The term "ranchette" was something you occasionally came across in real estate pamphlets; it gave you a queasy feeling of foreboding but did not apply. That was when land was going for anywhere between $500 and $1,500 per acre, and oftentimes it was economic necessity that drove decisions in favor of outhouses over drain or leach fields. Bitterroot wages have always been low, and that hasn't changed.

The current reality is the 3,000- to 4,000-square-foot home, built smack-dab on the most prominent ridge on parcels that cost as much as gold mines used to, owned by folks not even vaguely interested in reading by kerosene lamp. "Ranchette" not only applies but is now virtually synonymous with "subdivision" as well.

I do agree that the human equation is a legitimate ecological concern. But while the land speaks to me all the time, it's getting harder and harder to hear through the cacophony of incessantly barking dogs, and if the human equation in nature is going to be truly honored, it is going to be done by something called "planning," which is anathema to "ranchette" developers. In this unsustainable atmosphere of sacred private-property rights, the only planning tool we currently have in Ravalli County is the septic permit. The homesteader with the outhouse is being priced out by the same forces that are giving the fish in the Bitterroot River sorer and sorer lips from being caught and released, used and abused, too many times.
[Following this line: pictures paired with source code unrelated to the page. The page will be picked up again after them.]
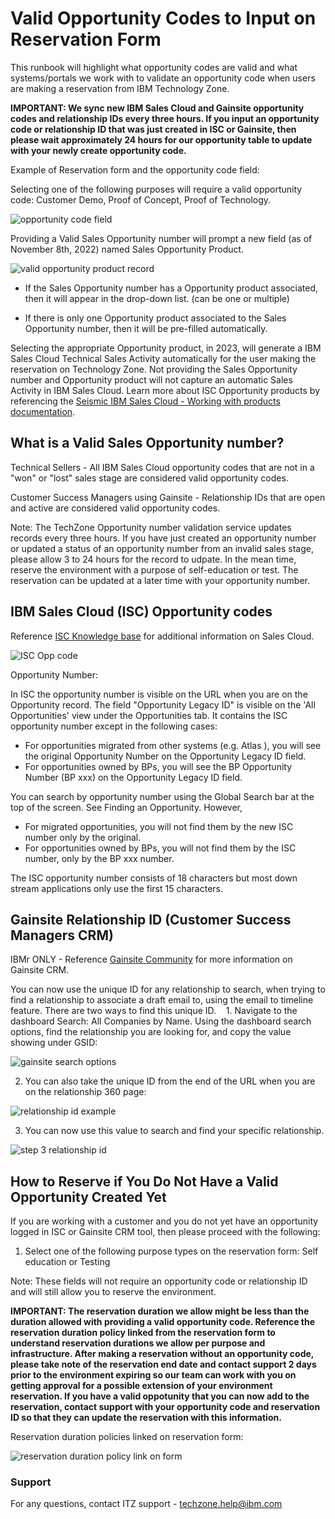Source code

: # Valid Opportunity Codes to Input on Reservation Form

This runbook will highlight what opportunity codes are valid and what systems/portals we work with to validate an opportunity code when users are making a reservation from IBM Technology Zone.

**IMPORTANT: We sync new IBM Sales Cloud and Gainsite opportunity codes and relationship IDs every three hours. If you input an opportunity code or relationship ID that was just created in ISC or Gainsite, then please wait approximately 24 hours for our opportunity table to update with your newly create opportunity code.**

Example of Reservation form and the opportunity code field:

Selecting one of the following purposes will require a valid opportunity code: Customer Demo, Proof of Concept, Proof of Technology.

![opportunity code field](https://github.com/IBM/itz-support-public/blob/main/IBM-Technology-Zone/IBM-Technology-Zone-Runbooks/Images/updatedopportunitynumberform.png)

Providing a Valid Sales Opportunity number will prompt a new field (as of November 8th, 2022) named Sales Opportunity Product.

![valid opportunity product record](https://github.com/IBM/itz-support-public/blob/main/IBM-Technology-Zone/IBM-Technology-Zone-Runbooks/Images/validoppproductfield.png)

- If the Sales Opportunity number has a Opportunity product associated, then it will appear in the drop-down list. (can be one or multiple)

- If there is only one Opportunity product associated to the Sales Opportunity number, then it will be pre-filled automatically. 

Selecting the appropriate Opportunity product, in 2023, will generate a IBM Sales Cloud Technical Sales Activity automatically for the user making the reservation on Technology Zone. Not providing the Sales Opportunity number and Opportunity product will not capture an automatic Sales Activity in IBM Sales Cloud. Learn more about ISC Opportunity products by referencing the [Seismic IBM Sales Cloud - Working with products documentation](https://ibm.seismic.com/app?ContentId=0612f17d-d710-46ed-bb06-6274fff2992a#/doccenter/5477419a-9474-4c51-94af-b442e9169fab/doc/%252Fddf1dbfee9-0f74-8b63-0adf-9bc88689151d%252Fdf48a6d366-1efd-415a-ad51-7e53d37ae0f4%252Fdf3a06671b-59d5-4d9c-a7bf-7a48bc8c489a%252Flf909cf97a-278a-48c4-9899-cbc77a05ca24/grid/?anchorId=334448a9-c480-4063-9d2e-e5100bd36fe4).

## What is a Valid Sales Opportunity number? 

Technical Sellers - All IBM Sales Cloud opportunity codes that are not in a "won" or "lost" sales stage are considered valid opportunity codes.

Customer Success Managers using Gainsite - Relationship IDs that are open and active are considered valid opportunity codes. 

Note: The TechZone Opportunity number validation service updates records every three hours. If you have just created an opportunity number or updated a status of an opportunity number from an invalid sales stage, please allow 3 to 24 hours for the record to udpate. In the mean time, reserve the environment with a purpose of self-education or test. The reservation can be updated at a later time with your opportunity number. 


## IBM Sales Cloud (ISC) Opportunity codes

Reference [ISC Knowledge base](https://ibm.seismic.com/Link/Content/DCH8lALRujMky5k13vpI6KCg) for additional information on Sales Cloud. 

![ISC Opp code](https://github.com/IBM/itz-support-public/blob/main/IBM-Technology-Zone/IBM-Technology-Zone-Runbooks/Images/ISC%20Opportunity%20number.png)

Opportunity Number:

In ISC the opportunity number is visible on the URL when you are on the Opportunity record.
The field "Opportunity Legacy ID" is visible on the 'All  Opportunities' view under the Opportunities tab. It contains the ISC  opportunity number except in the following cases:

* For opportunities migrated from other systems (e.g. Atlas ), you will see the original Opportunity Number on the Opportunity Legacy ID field. 
* For opportunities owned by BPs, you will see the BP Opportunity Number (BP xxx) on the Opportunity Legacy ID field.  

You can search by opportunity number using the Global Search bar at the top of the screen. See Finding an Opportunity. However, 

* For migrated opportunities, you will not find them by the new ISC number only by the original. 
* For opportunities owned by BPs, you  will not find them by the ISC number, only by the BP xxx number.

The ISC opportunity number consists of 18 characters but most down stream applications only use the first 15 characters.


## Gainsite Relationship ID (Customer Success Managers CRM)

IBMr ONLY - Reference [Gainsite Community](https://w3.ibm.com/w3publisher/gainsight-user-community/education/csm-enablement) for more information on Gainsite CRM.

You can now use the unique ID for any relationship to search, when trying to find a relationship to associate a draft email to, using the email to timeline feature.
There are two ways to find this unique ID.
  
1. Navigate to the dashboard Search: All Companies by Name. Using the dashboard search options, find the relationship you are looking for, and copy the value showing under GSID:

![gainsite search options](https://github.com/IBM/itz-support-public/blob/main/IBM-Technology-Zone/IBM-Technology-Zone-Runbooks/Images/Gainsite%20search%20options.png)

 2. You can also take the unique ID from the end of the URL when you are on the relationship 360 page:
 
 ![relationship id example](https://github.com/IBM/itz-support-public/blob/main/IBM-Technology-Zone/IBM-Technology-Zone-Runbooks/Images/relationship%20id%20example.png)
 
 3. You can now use this value to search and find your specific relationship.
 
![step 3 relationship id](https://github.com/IBM/itz-support-public/blob/main/IBM-Technology-Zone/IBM-Technology-Zone-Runbooks/Images/step3relationship%20id.png)


## How to Reserve if You Do Not Have a Valid Opportunity Created Yet

If you are working with a customer and you do not yet have an opportunity logged in ISC or Gainsite CRM tool, then please proceed with the following:

1. Select one of the following purpose types on the reservation form: Self education or Testing

Note: These fields will not require an opportunity code or relationship ID and will still allow you to reserve the environment. 

**IMPORTANT: The reservation duration we allow might be less than the duration allowed with providing a valid opportunity code. Reference the reservation duration policy linked from the reservation form to understand reservation durations we allow per purpose and infrastructure. After making a reservation without an opportunity code, please take note of the reservation end date and contact support 2 days prior to the environment expiring so our team can work with you on getting approval for a possible extension of your environment reservation. If you have a valid oppotunity that you can now add to the reservation, contact support with your opportunity code and reservation ID so that they can update the reservation with this information.**

Reservation duration policies linked on reservation form:

![reservation duration policy link on form](https://github.com/IBM/itz-support-public/blob/main/IBM-Technology-Zone/IBM-Technology-Zone-Runbooks/Images/reservation%20duration%20policy.png)

### Support

For any questions, contact ITZ support - techzone.help@ibm.com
The crux of the subdivision issue to me, as a restorationist and as a human animal deeply rooted in American individualism, is the very idea of Jeffersonian democracy that Dan evokes in defense of the ranchette. But I think Jefferson was envisioning a population of small landowners who were planning to stay on the land, to live and learn with it, and to pass it on to their kids.

Jefferson couldn't have foreseen the degree of mobility we now enjoy, and which I believe is our biggest obstacle for groundedness to the land today. It's the kind of thing I focus on, because I see so much of it: the many well-intentioned people who try to restore the ecology of their postage-stamp parcels of land and then move on, only to have their efforts subverted by the new owner who has a very different set of priorities.

That's why, from a strictly restorationist's point of view, it is always preferable to deal with one large landowner rather than lots of little ones, even if that land has been hammered by cows. A hammered sagebrush habitat is, sadly, better than a patchwork of lawns irrigated by 300-foot-deep wells. And from a human point of view, the incessantly barking dogs are at least a few acres further away.

So I think Dan dismisses too quickly the "real Californians' who don't end up staying: They are the essence of this particular land-use issue. We are all stereotypical Californians if we leave our little parcels to the forces of the "free market," which are always corrosive to environmental integrity. Ranchettes aren't going away anytime soon, and we need to come to sustainable terms with them. But the only way I can see to be a good ranchetteer in these interesting times is to connect to your little piece of land for good, either by staying with it for the long haul (which a lot of ranchers are still trying to do, by the way) or by placing environmental covenants on it and then hooking it to an organization, such as the Bitterroot Land Trust, that can enforce restrictions when inevitable attempts at circumventing them occur down the road when you're long gone.

This forfeits some of your perceived Jeffersonian ideals of "doing what you damn well please" with your own land, but unless you're willing to give something substantial of yourself to the land, then in the long run, 25 acres is way too small a parcel to preserve any wildness at all.